The constitutive EF1α promoter was replaced by the CCL5 promoter (approximately 800 bp in length). In doing so, Applicants were able to achieve selective induction of the CCL5 promoter and therefore antibody expression in the presence of cancer cells. When the signal arrived from the cancer cells to activate CCL5 expression, it also acted to drive the expression of the anti-CD44v6 engineered antibody. Fusion of the antibody with CFP facilitated the ability to follow the secreted antibodies and their tagging of the cancer cells. By including an IRES element Applicants aimed to simultaneously induce expression of a membrane targeted mCherry RFP, so that the membrane of the MSC would light up red as it is expressing the engineered antibodies, further facilitating the ability to evaluate the efficacy of the molecular engineering. Antibody tagging was evaluated by fluorescence microscopy and flow cytometry. Further characterization may be carried out using ELISA, or other analytic biochemical assay. Unfortunately, it appears that while the antibody was successfully detected, mCherry expression was weak at best, or not present, which may be due to shortcomings of the IRES element.
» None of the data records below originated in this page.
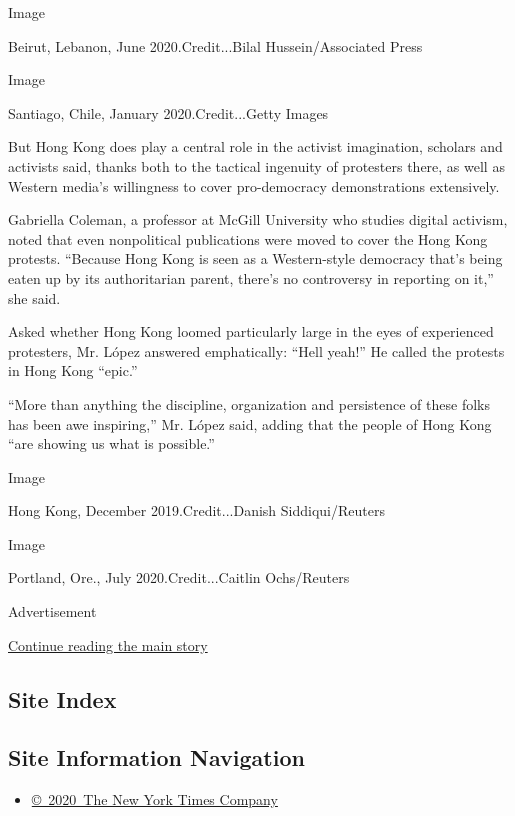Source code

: Image

Beirut, Lebanon, June 2020.Credit...Bilal Hussein/Associated Press

Image

Santiago, Chile, January 2020.Credit...Getty Images

But Hong Kong does play a central role in the activist imagination,
scholars and activists said, thanks both to the tactical ingenuity of
protesters there, as well as Western media's willingness to cover
pro-democracy demonstrations extensively.

Gabriella Coleman, a professor at McGill University who studies digital
activism, noted that even nonpolitical publications were moved to cover
the Hong Kong protests. ``Because Hong Kong is seen as a Western-style
democracy that's being eaten up by its authoritarian parent, there's no
controversy in reporting on it,'' she said.

Asked whether Hong Kong loomed particularly large in the eyes of
experienced protesters, Mr. López answered emphatically: ``Hell yeah!''
He called the protests in Hong Kong ``epic.''

``More than anything the discipline, organization and persistence of
these folks has been awe inspiring,'' Mr. López said, adding that the
people of Hong Kong ``are showing us what is possible.''

Image

Hong Kong, December 2019.Credit...Danish Siddiqui/Reuters

Image

Portland, Ore., July 2020.Credit...Caitlin Ochs/Reuters

Advertisement

\protect\hyperlink{after-bottom}{Continue reading the main story}

\hypertarget{site-index}{%
\subsection{Site Index}\label{site-index}}

\hypertarget{site-information-navigation}{%
\subsection{Site Information
Navigation}\label{site-information-navigation}}

\begin{itemize}
\tightlist
\item
  \href{https://help.nytimes.com/hc/en-us/articles/115014792127-Copyright-notice}{©~2020~The
  New York Times Company}
\end{itemize}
Sequences encoding the variable region of the antibody that allows for specific binding to CD44v6 were determined by proprietary methods by DNA2.0 from the amino acid sequence of a functional single chain antibody comprising only the variable heavy chain region (scFv). This single chain anti-human CD44v6 scFv was selected from a human phage-displayed scFv library based on its ability to bind in vitro to CD44v6 antigen analyzed by immunofluorescence, Western blot, and flow cytometry with an equilibrium dissociation constant (KD) determined to be 7.85±0.93×10−8M 2.

The anti-human CD44v6 scFv sequence was inserted in frame into a plasmid with sequences encoding the Fc and hinge regions of a human IgG molecule (InvivoGen). The Fc region was designed to stimulate increased antibody-dependent cytotoxicity (ADCC) and complement-dependent cytotoxicity (CDC). The signal sequence of Interleukin-2 (IL-2) was also provided (InvivoGen) and was included in the vector of the current study to direct secretion of the expressed molecule. IL-2 is a cytokine that signals in immune function to regulate leukocyte activity in response to microbial infections and foreign (non-self) elements (Smith, K. A. et al. (1980) Nature 287:853-855). The IL-2 signal sequence is made up of 21 amino acids that have common characteristics with similar signal sequences of other secreted proteins. This signal sequence is expressed along with the protein and is cleaved in the cytoplasm, leading to the secretion of the engineered protein.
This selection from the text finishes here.